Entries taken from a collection
++++

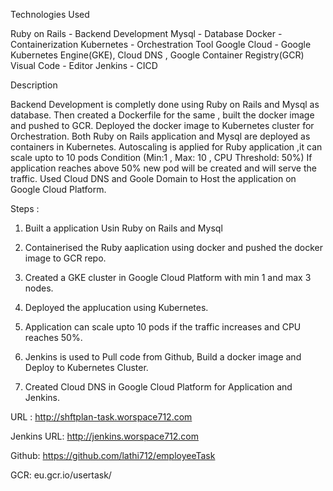 Technologies Used

Ruby on Rails - Backend Development
Mysql - Database
Docker - Containerization
Kubernetes - Orchestration Tool
Google Cloud - Google Kubernetes Engine(GKE), Cloud DNS , Google Container Registry(GCR)
Visual Code - Editor
Jenkins - CICD


Description

Backend Development is completly done using Ruby on Rails and Mysql as database.
Then created a Dockerfile for the same , built the docker image and pushed to GCR.
Deployed the docker image to Kubernetes cluster for Orchestration.
Both Ruby on Rails application and Mysql are deployed as containers in Kubernetes.
Autoscaling is applied for Ruby application ,it can scale upto to 10 pods 
Condition (Min:1 , Max: 10 , CPU Threshold: 50%)
If application reaches above 50% new pod will be created and will serve the traffic.
Used Cloud DNS and Goole Domain to Host the application on Google Cloud Platform.

Steps :

1. Built a application Usin Ruby on Rails and Mysql

2. Containerised the Ruby aaplication using docker and pushed the docker image to GCR repo.

3. Created a GKE cluster in Google Cloud Platform with min 1 and max 3 nodes.

4. Deployed the applucation using Kubernetes.

5. Application can scale upto 10 pods if the traffic increases and CPU reaches 50%.

6. Jenkins is used to Pull code from Github, Build a docker image and Deploy to Kubernetes Cluster.

7. Created Cloud DNS in Google Cloud Platform for Application and Jenkins.

URL : http://shftplan-task.worspace712.com

Jenkins URL: http://jenkins.worspace712.com

Github: https://github.com/lathi712/employeeTask

GCR: eu.gcr.io/usertask/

++++

- [WORK INSTRUCTION] Only the lines from the one holding "URL : http://shftplan-task.worspace712.com" through the end of the records should appear in the answer, each repeated exactly.

- [RESPONSE TO THIS TASK]
URL : http://shftplan-task.worspace712.com

Jenkins URL: http://jenkins.worspace712.com

Github: https://github.com/lathi712/employeeTask

GCR: eu.gcr.io/usertask/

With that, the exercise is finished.